La parole est à M. Pierre André, sur l'article.
M. Pierre André. Monsieur le président, monsieur le ministre, mes chers collègues, c'est un grand plaisir de constater, avec cet article 44, que le Gouvernement qui avait, par la voix de M. le Premier ministre, annoncé la relance des zones franches urbaines dans sa déclaration de politique générale tient parole. C'était un engagement de M. le Président de la République.
Monsieur le ministre, en cette période de fêtes, c'est un beau cadeau pour nos concitoyens habitant les quartiers les plus défavorisés. Vous avez réagi rapidement, et nous vous en félicitons.
Je constate aujourd'hui qu'il ne reste plus guère que quelques irréductibles pour critiquer les zones franches urbaines et leurs résultats.
M. Philippe Marini, rapporteur général. On va les entendre !
M. Pierre André. Ceux qui sont sur le terrain connaissent les résultats obtenus : des milliers d'emplois et d'entreprises créés, comme je l'ai souligné dans le rapport qui a été approuvé par la commission des affaires économiques en juin dernier.
Compte tenu de l'heure tardive, je vous dispenserai des chiffres et j'insisterai sur la revalorisation de l'image même des quartiers en difficulté, ce qui est le plus important.

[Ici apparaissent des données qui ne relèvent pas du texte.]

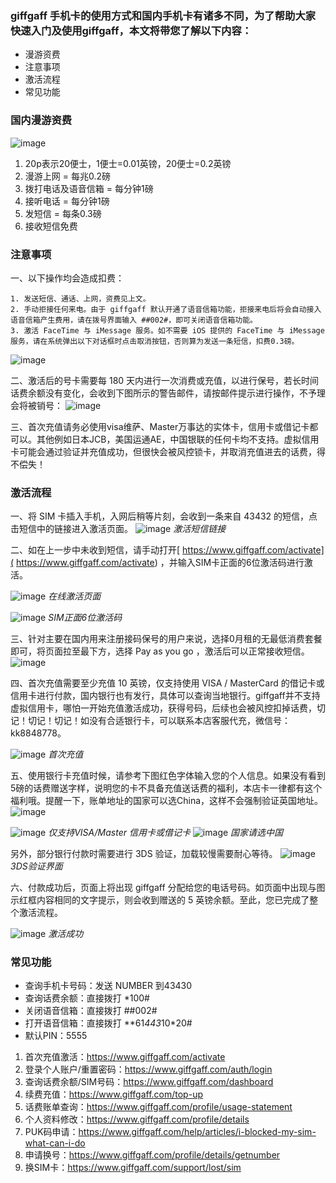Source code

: ### giffgaff 手机卡的使用方式和国内手机卡有诸多不同，为了帮助大家快速入门及使用giffgaff，本文将带您了解以下内容：

- 漫游资费
- 注意事项
- 激活流程
- 常见功能
 
### 国内漫游资费
![image](https://img.freesim.cc/ggimg/88e54138-c5c9-4ae2-8fd7-11fdd413c7eb.png)

1. 20p表示20便士，1便士=0.01英镑，20便士=0.2英镑
2. 漫游上网 = 每兆0.2磅
3. 拨打电话及语音信箱 = 每分钟1磅
4. 接听电话 = 每分钟1磅
5. 发短信 = 每条0.3磅
6. 接收短信免费

### 注意事项
一、以下操作均会造成扣费：

    1. 发送短信、通话、上网，资费见上文。
    2. 手动拒接任何来电。由于 giffgaff 默认开通了语音信箱功能，拒接来电后将会自动接入语音信箱产生费用，请在拨号界面输入 ##002#，即可关闭语音信箱功能。
    3. 激活 FaceTime 与 iMessage 服务。如不需要 iOS 提供的 FaceTime 与 iMessage 服务，请在系统弹出以下对话框时点击取消按钮，否则算为发送一条短信，扣费0.3磅。
![image](https://img.freesim.cc/ggimg/98a848b2-7cb1-49f9-bc2e-5a70045c451a.png)


二、激活后的号卡需要每 180 天内进行一次消费或充值，以进行保号，若长时间话费余额没有变化，会收到下图所示的警告邮件，请按邮件提示进行操作，不予理会将被销号：
![image](https://img.freesim.cc/ggimg/3217ee2e-42d9-4a18-86fc-21d240a52797.png)


三、首次充值请务必使用visa维萨、Master万事达的实体卡，信用卡或借记卡都可以。其他例如日本JCB，美国运通AE，中国银联的任何卡均不支持。虚拟信用卡可能会通过验证并充值成功，但很快会被风控锁卡，并取消充值进去的话费，得不偿失！



### 激活流程
一、将 SIM 卡插入手机，入网后稍等片刻，会收到一条来自 43432 的短信，点击短信中的链接进入激活页面。
![image](https://img.freesim.cc/ggimg/9a6a1b88-b459-4eb3-bd73-2cc1747360e8.png)
_激活短信链接_


二、如在上一步中未收到短信，请手动打开[ https://www.giffgaff.com/activate]( https://www.giffgaff.com/activate) ，并输入SIM卡正面的6位激活码进行激活。

![image](https://img.freesim.cc/ggimg/514b8926-a78e-4e1b-9c70-870956db3f90.png)
_在线激活页面_

![image](https://img.freesim.cc/ggimg/d42eda6c-2af4-4ce5-92f0-43505070bea6.png)
_SIM正面6位激活码_


三、针对主要在国内用来注册接码保号的用户来说，选择0月租的无最低消费套餐即可，将页面拉至最下方，选择 Pay as you go ，激活后可以正常接收短信。
![image](https://img.freesim.cc/ggimg/6e33ca04-3f59-4121-a23b-1a308739b64d.png)


四、首次充值需要至少充值 10 英镑，仅支持使用 VISA / MasterCard 的借记卡或信用卡进行付款，国内银行也有发行，具体可以查询当地银行。giffgaff并不支持虚拟信用卡，哪怕一开始充值激活成功，获得号码，后续也会被风控扣掉话费，切记！切记！切记！如没有合适银行卡，可以联系本店客服代充，微信号：kk8848778。

![image](https://img.freesim.cc/ggimg/8040cf46-8ce9-4616-83e7-6605496b5fcf.png)
_首次充值_


五、使用银行卡充值时候，请参考下图红色字体输入您的个人信息。如果没有看到5磅的话费赠送字样，说明您的卡不具备充值送话费的福利，本店卡一律都有这个福利哦。提醒一下，账单地址的国家可以选China，这样不会强制验证英国地址。
![image](https://img.freesim.cc/ggimg/cf3fc5d0-98ad-44ae-a07a-d3526fe0e264.png)

![image](https://img.freesim.cc/ggimg/edf19c07-fc63-4a1e-ac04-f9e71e75fc55.png)
_仅支持VISA/Master 信用卡或借记卡_
![image](https://img.freesim.cc/ggimg/2b77f383-9d1f-4b90-83cb-728b4b825110.png)
_国家请选中国_

另外，部分银行付款时需要进行 3DS 验证，加载较慢需要耐心等待。
![image](https://img.freesim.cc/ggimg/aa5538ed-c750-4354-a1e2-ce00db2e6384.png)
_3DS验证界面_


六、付款成功后，页面上将出现 giffgaff 分配给您的电话号码。如页面中出现与图示红框内容相同的文字提示，则会收到赠送的 5 英镑余额。至此，您已完成了整个激活流程。

![image](https://img.freesim.cc/ggimg/f5485853-cbd2-4e77-beff-ff603024e6a4.png)
_激活成功_


### 常见功能

- 查询手机卡号码：发送 NUMBER 到43430
- 查询话费余额：直接拨打 *100#
- 关闭语音信箱：直接拨打 ##002#
- 打开语音信箱：直接拨打 **61*443*10*20#
- 默认PIN：5555



1. 首次充值激活：https://www.giffgaff.com/activate
2. 登录个人账户/重置密码：https://www.giffgaff.com/auth/login
3. 查询话费余额/SIM号码：https://www.giffgaff.com/dashboard
4. 续费充值：https://www.giffgaff.com/top-up
5. 话费账单查询：https://www.giffgaff.com/profile/usage-statement
6. 个人资料修改：https://www.giffgaff.com/profile/details
7. PUK码申请：https://www.giffgaff.com/help/articles/i-blocked-my-sim-what-can-i-do
8. 申请换号：https://www.giffgaff.com/profile/details/getnumber 
9. 换SIM卡：https://www.giffgaff.com/support/lost/sim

J'ajoute qu'aucun des quarante-quatre maires bénéficiant d'une zone franche urbaine, quelle que soit leur sensibilité politique, ne s'est opposé ou ne s'opposera au redémarrage de ce dispositif dans sa ville. En fait, pour le gouvernement précédent ainsi que pour les détracteurs des villes franches, le seul défaut de ce dispositif était d'avoir été mis en place par le gouvernement d'Alain Juppé et par les ministres Jean-Claude Gaudin et Eric Raoult.
Je défendrai tout à l'heure deux amendements pour conforter la place de la très petite entreprise dans nos quartiers en difficulté, mais permettez-moi, monsieur le ministre, d'attirer votre attention sur deux sujets : d'une part, l'application de cette loi et, d'autre part, l'évaluation de ses résultats.
L'application de la loi doit être rapide. Sur ce point, j'ai constaté en élaborant mon rapport que si certaines URSSAF ont eu une action exemplaire d'information auprès des entreprises, d'autres, en revanche, ont appliqué la loi à reculons - c'est le moins que l'on puisse dire.
Le Gouvernement aurait intérêt à prendre des dispositions afin que les mêmes causes ne produisent pas les mêmes effets et que l'on ne retombe pas dans les errements du passé.
S'agissant de l'évaluation de la loi, force est de constater que les services de l'Etat ont été incapables, entre 1997 et 2002, de mettre au point une synthèse.
Il s'agit, à côté d'une question d'organisation, d'un véritable problème politique : voulons-nous, oui ou non, que les zones franches urbaines soient évaluées en temps réel afin qu'elles ne prêtent pas le flanc aux reproches infondés de leurs détracteurs ?
A ce titre, je souhaiterais que les services de l'Etat se mobilisent pour évaluer, en liaison avec les collectivités locales concernées, les effets des dispositions que nous allons voter. C'est aussi cela la coopération entre l'Etat central et la France d'« en bas » !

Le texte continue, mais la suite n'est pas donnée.